Developing iPhone applications using Ruby on Rails - jmonegro
http://www.ibm.com/developerworks/opensource/library/os-eclipse-iphoneruby1/index.html?S_TACT=105AGX44&S_CMP=EDU
======
redsymbol
When developing websites recently with an eye towards mobile visitors, I've
been using the device detection classify the requester into one of three
categories, and serving a possibly different presentation for each:

    
    
      - smartphones
      - feature phones
      - desktop and laptops
    

I'd like to ask those of you doing mobile webdev what your take is on this. Do
you use these three "buckets"? Or see any problems with doing so? Do you make
different distinctions? If so, why?

Some background:

Been thinking much more about mobile users in the last few webapps I've made,
using device detection to somewhat customize content depending on broad device
capabilities.

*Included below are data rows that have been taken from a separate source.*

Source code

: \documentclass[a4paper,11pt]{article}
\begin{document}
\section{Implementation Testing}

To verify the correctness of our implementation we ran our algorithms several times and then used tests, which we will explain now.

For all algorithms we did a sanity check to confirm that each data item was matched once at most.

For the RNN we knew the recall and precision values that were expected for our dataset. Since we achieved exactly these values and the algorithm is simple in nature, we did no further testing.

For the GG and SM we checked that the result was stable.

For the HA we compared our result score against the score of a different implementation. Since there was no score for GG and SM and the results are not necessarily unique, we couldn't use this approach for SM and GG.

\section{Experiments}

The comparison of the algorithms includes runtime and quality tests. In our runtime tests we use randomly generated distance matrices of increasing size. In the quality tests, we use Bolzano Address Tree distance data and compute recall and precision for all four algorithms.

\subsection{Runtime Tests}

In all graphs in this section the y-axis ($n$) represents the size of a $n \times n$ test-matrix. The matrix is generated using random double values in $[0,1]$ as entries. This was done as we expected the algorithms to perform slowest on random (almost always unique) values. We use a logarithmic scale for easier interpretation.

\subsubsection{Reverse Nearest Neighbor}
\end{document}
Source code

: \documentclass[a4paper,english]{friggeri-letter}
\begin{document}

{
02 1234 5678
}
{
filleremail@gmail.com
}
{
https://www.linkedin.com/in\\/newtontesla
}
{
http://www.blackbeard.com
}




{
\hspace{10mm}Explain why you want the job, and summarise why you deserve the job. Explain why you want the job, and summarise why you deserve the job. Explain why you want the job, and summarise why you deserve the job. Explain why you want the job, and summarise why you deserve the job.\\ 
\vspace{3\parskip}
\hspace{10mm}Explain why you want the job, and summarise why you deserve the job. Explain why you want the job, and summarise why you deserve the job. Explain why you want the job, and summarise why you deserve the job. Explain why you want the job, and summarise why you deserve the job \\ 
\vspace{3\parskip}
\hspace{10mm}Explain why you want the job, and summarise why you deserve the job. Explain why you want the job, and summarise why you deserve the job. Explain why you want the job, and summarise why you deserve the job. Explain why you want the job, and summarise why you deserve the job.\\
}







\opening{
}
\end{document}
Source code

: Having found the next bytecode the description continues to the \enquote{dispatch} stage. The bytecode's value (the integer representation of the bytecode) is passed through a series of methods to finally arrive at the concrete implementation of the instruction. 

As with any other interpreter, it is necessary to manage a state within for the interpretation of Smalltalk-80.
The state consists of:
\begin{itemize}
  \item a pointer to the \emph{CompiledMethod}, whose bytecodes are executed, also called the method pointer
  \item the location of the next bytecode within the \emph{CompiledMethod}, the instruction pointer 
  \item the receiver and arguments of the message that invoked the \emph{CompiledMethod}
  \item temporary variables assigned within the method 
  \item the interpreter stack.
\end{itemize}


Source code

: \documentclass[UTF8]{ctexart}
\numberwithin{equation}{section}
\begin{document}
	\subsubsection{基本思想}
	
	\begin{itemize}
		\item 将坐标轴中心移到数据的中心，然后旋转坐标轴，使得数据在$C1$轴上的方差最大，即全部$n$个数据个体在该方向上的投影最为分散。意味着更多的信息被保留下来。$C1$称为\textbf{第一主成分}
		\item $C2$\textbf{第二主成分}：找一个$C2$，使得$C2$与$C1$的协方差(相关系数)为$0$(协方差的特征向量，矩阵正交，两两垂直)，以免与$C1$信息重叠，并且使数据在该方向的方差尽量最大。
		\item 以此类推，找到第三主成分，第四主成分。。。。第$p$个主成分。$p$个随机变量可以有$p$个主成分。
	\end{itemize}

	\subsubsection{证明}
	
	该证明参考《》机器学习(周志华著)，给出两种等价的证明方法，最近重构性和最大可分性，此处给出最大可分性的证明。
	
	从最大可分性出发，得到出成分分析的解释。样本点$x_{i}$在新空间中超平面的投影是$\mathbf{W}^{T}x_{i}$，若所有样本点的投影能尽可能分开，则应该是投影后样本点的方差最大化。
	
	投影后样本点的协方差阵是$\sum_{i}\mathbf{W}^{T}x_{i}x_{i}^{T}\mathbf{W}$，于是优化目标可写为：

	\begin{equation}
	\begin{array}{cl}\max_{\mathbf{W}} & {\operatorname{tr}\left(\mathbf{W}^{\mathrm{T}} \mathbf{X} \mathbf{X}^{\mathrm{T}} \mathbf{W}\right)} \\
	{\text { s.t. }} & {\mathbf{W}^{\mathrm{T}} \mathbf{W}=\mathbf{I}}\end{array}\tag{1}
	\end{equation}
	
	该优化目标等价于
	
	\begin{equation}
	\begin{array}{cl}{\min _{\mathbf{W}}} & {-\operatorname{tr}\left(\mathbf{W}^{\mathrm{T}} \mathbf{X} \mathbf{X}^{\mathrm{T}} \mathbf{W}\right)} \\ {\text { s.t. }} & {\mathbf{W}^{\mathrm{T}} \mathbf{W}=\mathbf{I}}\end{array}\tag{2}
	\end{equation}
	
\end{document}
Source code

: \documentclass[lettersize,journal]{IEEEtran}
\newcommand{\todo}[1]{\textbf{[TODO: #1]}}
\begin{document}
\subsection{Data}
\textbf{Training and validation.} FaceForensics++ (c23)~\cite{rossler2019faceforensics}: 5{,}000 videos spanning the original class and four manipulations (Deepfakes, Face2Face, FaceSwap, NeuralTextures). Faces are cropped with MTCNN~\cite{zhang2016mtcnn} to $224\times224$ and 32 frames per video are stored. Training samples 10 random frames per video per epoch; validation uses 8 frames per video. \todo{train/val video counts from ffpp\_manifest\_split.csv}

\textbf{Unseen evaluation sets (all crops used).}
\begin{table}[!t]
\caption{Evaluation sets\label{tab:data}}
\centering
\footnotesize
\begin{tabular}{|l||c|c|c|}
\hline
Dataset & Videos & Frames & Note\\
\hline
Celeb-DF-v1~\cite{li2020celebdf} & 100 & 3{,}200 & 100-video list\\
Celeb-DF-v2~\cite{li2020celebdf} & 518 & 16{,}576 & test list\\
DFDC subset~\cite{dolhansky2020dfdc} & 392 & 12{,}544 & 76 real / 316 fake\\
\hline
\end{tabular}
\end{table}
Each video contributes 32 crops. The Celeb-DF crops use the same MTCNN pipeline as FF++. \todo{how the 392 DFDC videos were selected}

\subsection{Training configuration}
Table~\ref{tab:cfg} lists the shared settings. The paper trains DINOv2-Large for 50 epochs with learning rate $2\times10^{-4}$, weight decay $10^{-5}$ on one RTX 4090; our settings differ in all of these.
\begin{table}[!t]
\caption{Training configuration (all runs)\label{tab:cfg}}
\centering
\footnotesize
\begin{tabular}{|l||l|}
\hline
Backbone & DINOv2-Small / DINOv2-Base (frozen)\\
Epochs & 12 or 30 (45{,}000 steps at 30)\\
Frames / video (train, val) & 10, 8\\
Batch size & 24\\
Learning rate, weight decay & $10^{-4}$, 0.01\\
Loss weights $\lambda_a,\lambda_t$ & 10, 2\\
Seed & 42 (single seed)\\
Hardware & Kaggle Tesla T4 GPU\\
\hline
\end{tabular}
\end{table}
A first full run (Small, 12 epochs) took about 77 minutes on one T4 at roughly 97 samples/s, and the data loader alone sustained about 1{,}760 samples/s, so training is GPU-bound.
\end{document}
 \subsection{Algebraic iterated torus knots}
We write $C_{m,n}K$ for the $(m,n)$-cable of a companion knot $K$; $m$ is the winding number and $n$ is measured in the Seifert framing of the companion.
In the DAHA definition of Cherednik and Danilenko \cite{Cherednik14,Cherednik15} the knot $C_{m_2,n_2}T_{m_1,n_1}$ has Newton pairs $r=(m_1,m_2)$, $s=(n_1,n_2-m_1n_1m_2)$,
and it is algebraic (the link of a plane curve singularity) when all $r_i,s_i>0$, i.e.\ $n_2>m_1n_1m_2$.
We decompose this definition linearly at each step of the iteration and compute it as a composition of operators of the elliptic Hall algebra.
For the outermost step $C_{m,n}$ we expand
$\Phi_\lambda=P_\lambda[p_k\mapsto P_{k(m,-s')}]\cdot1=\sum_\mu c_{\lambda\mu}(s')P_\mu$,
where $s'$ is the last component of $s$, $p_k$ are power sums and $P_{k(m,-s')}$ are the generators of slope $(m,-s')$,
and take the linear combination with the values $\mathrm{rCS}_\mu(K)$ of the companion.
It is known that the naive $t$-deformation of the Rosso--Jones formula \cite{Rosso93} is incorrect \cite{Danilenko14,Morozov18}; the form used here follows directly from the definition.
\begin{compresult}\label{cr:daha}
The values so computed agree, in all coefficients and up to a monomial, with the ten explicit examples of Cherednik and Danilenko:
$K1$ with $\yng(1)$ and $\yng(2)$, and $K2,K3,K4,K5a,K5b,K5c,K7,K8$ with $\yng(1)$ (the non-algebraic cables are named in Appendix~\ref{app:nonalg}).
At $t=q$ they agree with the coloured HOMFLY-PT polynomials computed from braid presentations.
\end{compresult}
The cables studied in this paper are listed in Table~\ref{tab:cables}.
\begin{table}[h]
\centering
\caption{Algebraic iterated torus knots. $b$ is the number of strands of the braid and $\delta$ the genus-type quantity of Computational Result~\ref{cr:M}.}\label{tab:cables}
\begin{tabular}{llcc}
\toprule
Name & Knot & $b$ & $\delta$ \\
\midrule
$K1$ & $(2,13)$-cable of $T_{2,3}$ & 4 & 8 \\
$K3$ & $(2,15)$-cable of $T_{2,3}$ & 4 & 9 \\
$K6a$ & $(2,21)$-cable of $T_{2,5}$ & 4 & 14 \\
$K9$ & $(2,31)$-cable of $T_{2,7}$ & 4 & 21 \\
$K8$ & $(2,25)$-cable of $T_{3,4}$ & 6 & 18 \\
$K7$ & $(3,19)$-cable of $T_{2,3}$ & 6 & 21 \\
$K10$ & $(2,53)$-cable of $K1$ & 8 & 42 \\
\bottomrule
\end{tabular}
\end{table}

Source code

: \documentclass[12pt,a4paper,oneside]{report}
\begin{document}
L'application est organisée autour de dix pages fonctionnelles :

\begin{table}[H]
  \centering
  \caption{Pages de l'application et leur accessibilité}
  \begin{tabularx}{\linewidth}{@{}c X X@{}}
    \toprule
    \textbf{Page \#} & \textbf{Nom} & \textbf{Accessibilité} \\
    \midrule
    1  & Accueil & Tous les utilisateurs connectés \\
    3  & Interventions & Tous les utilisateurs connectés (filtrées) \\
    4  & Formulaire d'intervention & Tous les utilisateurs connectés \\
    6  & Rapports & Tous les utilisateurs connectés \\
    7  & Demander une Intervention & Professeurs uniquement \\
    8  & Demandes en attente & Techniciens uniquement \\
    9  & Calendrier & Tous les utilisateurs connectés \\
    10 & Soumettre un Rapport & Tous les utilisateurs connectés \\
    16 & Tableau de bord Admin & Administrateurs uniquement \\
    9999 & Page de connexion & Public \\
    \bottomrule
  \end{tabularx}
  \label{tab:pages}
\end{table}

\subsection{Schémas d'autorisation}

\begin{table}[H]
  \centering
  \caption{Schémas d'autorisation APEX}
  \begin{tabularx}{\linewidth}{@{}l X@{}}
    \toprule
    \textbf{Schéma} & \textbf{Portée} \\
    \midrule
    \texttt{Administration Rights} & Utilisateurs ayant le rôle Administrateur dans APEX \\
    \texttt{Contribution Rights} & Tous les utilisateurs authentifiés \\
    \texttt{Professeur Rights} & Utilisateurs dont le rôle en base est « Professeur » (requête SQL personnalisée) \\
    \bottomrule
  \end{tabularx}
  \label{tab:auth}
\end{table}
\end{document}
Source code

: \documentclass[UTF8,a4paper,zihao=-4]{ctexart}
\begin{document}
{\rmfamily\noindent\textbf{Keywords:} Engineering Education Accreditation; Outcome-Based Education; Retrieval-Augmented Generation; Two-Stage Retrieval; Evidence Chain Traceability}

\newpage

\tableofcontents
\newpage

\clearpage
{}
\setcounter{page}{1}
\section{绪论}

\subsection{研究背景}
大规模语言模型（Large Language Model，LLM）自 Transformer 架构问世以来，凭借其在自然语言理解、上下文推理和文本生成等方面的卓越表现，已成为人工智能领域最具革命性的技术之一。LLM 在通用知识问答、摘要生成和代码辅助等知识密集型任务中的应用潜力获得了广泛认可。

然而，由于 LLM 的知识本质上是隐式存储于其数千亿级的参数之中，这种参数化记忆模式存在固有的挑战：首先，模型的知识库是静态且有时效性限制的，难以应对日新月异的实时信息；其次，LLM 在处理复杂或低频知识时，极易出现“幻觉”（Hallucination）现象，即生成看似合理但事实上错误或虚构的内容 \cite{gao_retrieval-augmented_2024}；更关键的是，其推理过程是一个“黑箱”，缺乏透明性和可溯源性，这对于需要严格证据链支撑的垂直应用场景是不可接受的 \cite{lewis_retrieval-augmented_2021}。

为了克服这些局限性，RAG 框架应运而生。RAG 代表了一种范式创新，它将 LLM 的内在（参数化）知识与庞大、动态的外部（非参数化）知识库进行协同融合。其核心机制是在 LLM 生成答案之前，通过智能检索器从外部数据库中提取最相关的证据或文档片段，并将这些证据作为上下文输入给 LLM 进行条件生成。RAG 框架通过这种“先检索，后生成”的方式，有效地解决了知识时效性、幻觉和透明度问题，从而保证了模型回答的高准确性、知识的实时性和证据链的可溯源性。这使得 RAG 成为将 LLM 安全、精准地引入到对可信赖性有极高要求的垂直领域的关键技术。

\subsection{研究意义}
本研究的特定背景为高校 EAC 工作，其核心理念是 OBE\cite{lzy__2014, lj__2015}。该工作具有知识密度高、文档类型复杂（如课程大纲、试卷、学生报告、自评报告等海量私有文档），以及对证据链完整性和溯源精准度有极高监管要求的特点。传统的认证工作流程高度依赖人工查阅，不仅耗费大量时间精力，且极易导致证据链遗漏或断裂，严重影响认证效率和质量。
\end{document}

IMO this is a good middle ground between two extremes: (a)
serving a lowest-common-denominator html response that will work OK for every
requester, and (b) serving something slightly different for every (OS,
browser, device) combination you care about. (And neglecting those you don't
:)

So-called "feature phones" are the kind that still make up most of the cell
phones people on the planet use every day. Smartphones are the more recent
and, uh, featureful devices like the iPhone, Android/G1, Palm Pre, and color
Blackberries.

The line between a feature phone and smartphone is fuzzy. Generally, though, a
device called a smartphone will have a full qwerty keyboard for input (hard
and/or soft); larger full color screens; higher data connection speeds; and
richer web browsers capable of rendering full XHTML documents and (critically)
complete, efficient javascript engines.

Smartphone browsers will often present the average web page more or less
acceptably. However, there are a lot of good reasons to present something
different to smartphones and to desktop clients. The article lists some. For
an excellent demonstration, visit espn.mobi in a smartphone (which
automatically serves you the mobile version). Then, at the bottom of the page,
click on the link that lets you visit the desktop version, and compare.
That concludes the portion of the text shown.